Re: [RFC] new digest datatypes, or generic fixed-len hex types?

Lists: pgsql-hackers
From: Alvaro Herrera <alvherre(at)commandprompt(dot)com>
To: Pg Hackers <pgsql-hackers(at)postgresql(dot)org>
Subject: [RFC] new digest datatypes, or generic fixed-len hex types?
Date: 2009-07-27 11:50:30
Message-ID: 20090727115030.GA6459@alvh.no-ip.org
Views: Raw Message | Whole Thread | Download mbox | Resend email
Lists: pgsql-hackers

Hi,

We've developed some code to implement fixed-length datatypes for well
known digest function output (MD5, SHA1 and the various SHA2 types).
These types have minimal overhead and are quite complete, including
btree and hash opclasses.

We're wondering about proposing them for inclusion in pgcrypto. I asked
Marko Kreen but he is not sure about it; according to him it would be
better to have general fixed-length hex types. (I guess it would be
possible to implement the digest types as domains over those.)

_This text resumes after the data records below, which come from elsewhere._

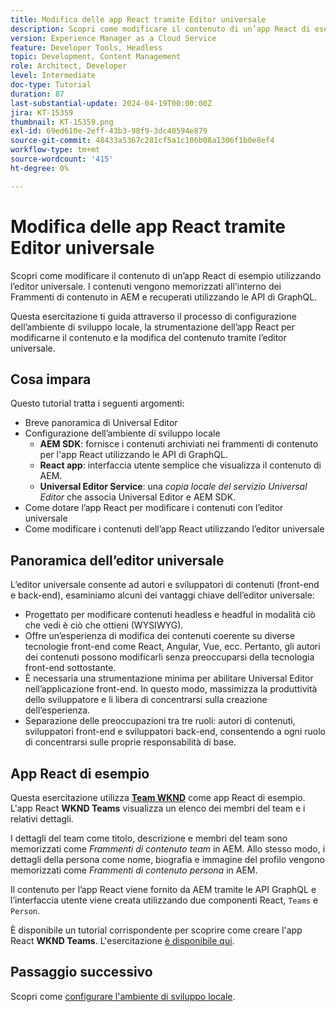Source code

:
 ```yaml
---
title: Modifica delle app React tramite Editor universale
description: Scopri come modificare il contenuto di un’app React di esempio utilizzando l’editor universale.
version: Experience Manager as a Cloud Service
feature: Developer Tools, Headless
topic: Development, Content Management
role: Architect, Developer
level: Intermediate
doc-type: Tutorial
duration: 87
last-substantial-update: 2024-04-19T00:00:00Z
jira: KT-15359
thumbnail: KT-15359.png
exl-id: 69ed610e-2eff-43b3-98f9-3dc40594e879
source-git-commit: 48433a5367c281cf5a1c106b08a1306f1b0e8ef4
workflow-type: tm+mt
source-wordcount: '415'
ht-degree: 0%

---
```


# Modifica delle app React tramite Editor universale

Scopri come modificare il contenuto di un’app React di esempio utilizzando l’editor universale. I contenuti vengono memorizzati all’interno dei Frammenti di contenuto in AEM e recuperati utilizzando le API di GraphQL.

Questa esercitazione ti guida attraverso il processo di configurazione dell’ambiente di sviluppo locale, la strumentazione dell’app React per modificarne il contenuto e la modifica del contenuto tramite l’editor universale.

## Cosa impara

Questo tutorial tratta i seguenti argomenti:

- Breve panoramica di Universal Editor
- Configurazione dell’ambiente di sviluppo locale
   - **AEM SDK**: fornisce i contenuti archiviati nei frammenti di contenuto per l&#39;app React utilizzando le API di GraphQL.
   - **React app**: interfaccia utente semplice che visualizza il contenuto di AEM.
   - **Universal Editor Service**: una _copia locale del servizio Universal Editor_ che associa Universal Editor e AEM SDK.
- Come dotare l’app React per modificare i contenuti con l’editor universale
- Come modificare i contenuti dell’app React utilizzando l’editor universale


## Panoramica dell’editor universale

L’editor universale consente ad autori e sviluppatori di contenuti (front-end e back-end), esaminiamo alcuni dei vantaggi chiave dell’editor universale:

- Progettato per modificare contenuti headless e headful in modalità ciò che vedi è ciò che ottieni (WYSIWYG).
- Offre un’esperienza di modifica dei contenuti coerente su diverse tecnologie front-end come React, Angular, Vue, ecc. Pertanto, gli autori dei contenuti possono modificarli senza preoccuparsi della tecnologia front-end sottostante.
- È necessaria una strumentazione minima per abilitare Universal Editor nell’applicazione front-end. In questo modo, massimizza la produttività dello sviluppatore e li libera di concentrarsi sulla creazione dell’esperienza.
- Separazione delle preoccupazioni tra tre ruoli: autori di contenuti, sviluppatori front-end e sviluppatori back-end, consentendo a ogni ruolo di concentrarsi sulle proprie responsabilità di base.


## App React di esempio

Questa esercitazione utilizza [**Team WKND**](https://github.com/adobe/aem-guides-wknd-graphql/tree/main/basic-tutorial#react-app---basic-tutorial---teampersons) come app React di esempio. L&#39;app React **WKND Teams** visualizza un elenco dei membri del team e i relativi dettagli.

I dettagli del team come titolo, descrizione e membri del team sono memorizzati come _Frammenti di contenuto team_ in AEM. Allo stesso modo, i dettagli della persona come nome, biografia e immagine del profilo vengono memorizzati come _Frammenti di contenuto persona_ in AEM.

Il contenuto per l’app React viene fornito da AEM tramite le API GraphQL e l’interfaccia utente viene creata utilizzando due componenti React, `Teams` e `Person`.

È disponibile un tutorial corrispondente per scoprire come creare l&#39;app React **WKND Teams**. L&#39;esercitazione [è disponibile qui](https://experienceleague.adobe.com/en/docs/experience-manager-learn/getting-started-with-aem-headless/graphql/multi-step/overview).

## Passaggio successivo

Scopri come [configurare l&#39;ambiente di sviluppo locale](./local-development-setup.md).
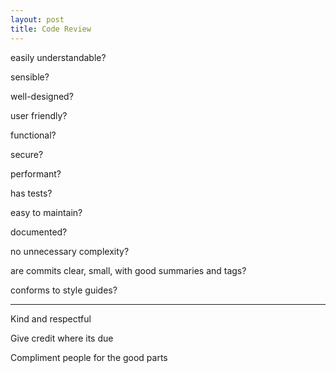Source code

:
 ```yaml
---
layout: post
title: Code Review 
---
```


easily understandable?

sensible?

well-designed?

user friendly? 

functional?

secure?

performant?

has tests?

easy to maintain?

documented?

no unnecessary complexity?

are commits clear, small, with good summaries and tags?

conforms to style guides? 

---

Kind and respectful 

Give credit where its due

Compliment people for the good parts 
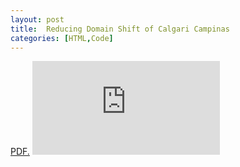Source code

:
 ```yaml
---
layout: post
title:  Reducing Domain Shift of Calgari Campinas
categories: [HTML,Code]
---
```


<a href="" target="_blank">PDF.</a>
<embed src="https://m-klasen.github.io/_posts/report.pdf" type="application/pdf" />
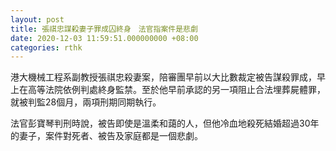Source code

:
 ```yaml
---
layout: post
title: 張祺忠謀殺妻子罪成囚終身　法官指案件是悲劇
date: 2020-12-03 11:59:51.000000000 +08:00
categories: rthk
---
```


港大機械工程系副教授張祺忠殺妻案，陪審團早前以大比數裁定被告謀殺罪成，早上在高等法院依例判處終身監禁。至於他早前承認的另一項阻止合法埋葬屍體罪，就被判監28個月，兩項刑期同期執行。 

法官彭寶琴判刑時說，被告即使是溫柔和藹的人，但他冷血地殺死結婚超過30年的妻子，案件對死者、被告及家庭都是一個悲劇。
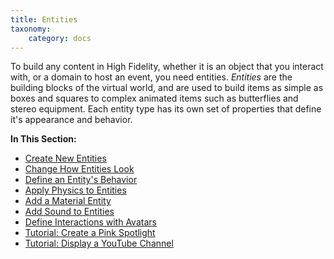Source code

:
 ```yaml
---
title: Entities
taxonomy:
    category: docs
---
```


To build any content in High Fidelity, whether it is an object that you interact with, or a domain to host an event, you need entities. *Entities* are the building blocks of the virtual world, and are used to build items as simple as boxes and squares to complex animated items such as butterflies and stereo equipment. Each entity type has its own set of properties that define it's appearance and behavior. 

**In This Section:**

* [Create New Entities](./create-entities)
* [Change How Entities Look](./entity-appearance)
* [Define an Entity's Behavior](./entity-behavior)
* [Apply Physics to Entities](./entity-physics)
* [Add a Material Entity](./material-entity)
* [Add Sound to Entities](./add-sound)
* [Define Interactions with Avatars](./avatar-interactions)
* [Tutorial: Create a Pink Spotlight](./create-spotlight)
* [Tutorial: Display a YouTube Channel](./display-youtube)
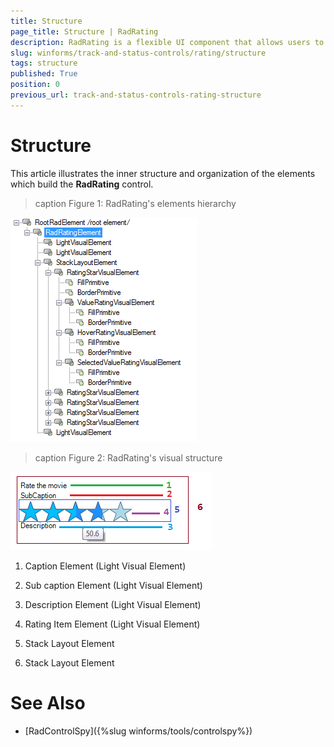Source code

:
 ```yaml
---
title: Structure
page_title: Structure | RadRating
description: RadRating is a flexible UI component that allows users to place their rating by selecting from a finite number of items (stars, diamonds and hearts).
slug: winforms/track-and-status-controls/rating/structure
tags: structure
published: True
position: 0
previous_url: track-and-status-controls-rating-structure
---
```


# Structure

This article illustrates the inner structure and organization of the elements which build the **RadRating** control.

>caption Figure 1: RadRating's elements hierarchy

![rating-structure 002](images/rating-structure002.png)

>caption Figure 2: RadRating's visual structure

![rating-structure 001](images/rating-structure001.png)

1. Caption Element (Light Visual Element) 

1. Sub caption Element (Light Visual Element)

1. Description Element (Light Visual Element)

1. Rating Item Element (Light Visual Element)

1. Stack Layout Element

1. Stack Layout Element

# See Also

* [RadControlSpy]({%slug winforms/tools/controlspy%})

So basically we have sha1, sha-256, sha-512 etc on one hand, and hex8,
hex16, hex32 on the other hand. In both cases there is a single body of
code that is compiled with a macro definition that provides the data
length for every separate case. (Actually in the digest code we
refactored the common routines so that each type has a light wrapper
calling a function that works on any length; this could also be done to
the fixed-len hex code as well -- that code is pretty grotty at the
moment.)

Of these two choices, which one is likely to have better acceptance
around here?

--
Alvaro Herrera http://www.CommandPrompt.com/
PostgreSQL Replication, Consulting, Custom Development, 24x7 support


From: Tom Lane <tgl(at)sss(dot)pgh(dot)pa(dot)us>
To: Alvaro Herrera <alvherre(at)commandprompt(dot)com>
Cc: Pg Hackers <pgsql-hackers(at)postgresql(dot)org>
Subject: Re: [RFC] new digest datatypes, or generic fixed-len hex types?
Date: 2009-07-27 14:20:18
Message-ID: 10105.1248704418@sss.pgh.pa.us
Views: Raw Message | Whole Thread | Download mbox | Resend email
Lists: pgsql-hackers

Alvaro Herrera <alvherre(at)commandprompt(dot)com> writes:
> We've developed some code to implement fixed-length datatypes for well
> known digest function output (MD5, SHA1 and the various SHA2 types).
> These types have minimal overhead and are quite complete, including
> btree and hash opclasses.

> We're wondering about proposing them for inclusion in pgcrypto.

Wasn't this proposed and rejected before? (Or more to the point,
why'd you bother? The advantage over bytea seems negligible.)

regards, tom lane


From: Merlin Moncure <mmoncure(at)gmail(dot)com>
To: Tom Lane <tgl(at)sss(dot)pgh(dot)pa(dot)us>
Cc: Alvaro Herrera <alvherre(at)commandprompt(dot)com>, Pg Hackers <pgsql-hackers(at)postgresql(dot)org>
Subject: Re: [RFC] new digest datatypes, or generic fixed-len hex types?
Date: 2009-07-27 15:12:48
Message-ID: b42b73150907270812q69f985f8x73d02a2fd198aa25@mail.gmail.com
Views: Raw Message | Whole Thread | Download mbox | Resend email
Lists: pgsql-hackers

On Mon, Jul 27, 2009 at 10:20 AM, Tom Lane<tgl(at)sss(dot)pgh(dot)pa(dot)us> wrote:
> Alvaro Herrera <alvherre(at)commandprompt(dot)com> writes:
>> We've developed some code to implement fixed-length datatypes for well
>> known digest function output (MD5, SHA1 and the various SHA2 types).
>> These types have minimal overhead and are quite complete, including
>> btree and hash opclasses.
>
>> We're wondering about proposing them for inclusion in pgcrypto.
>
> Wasn't this proposed and rejected before?  (Or more to the point,
> why'd you bother?  The advantage over bytea seems negligible.)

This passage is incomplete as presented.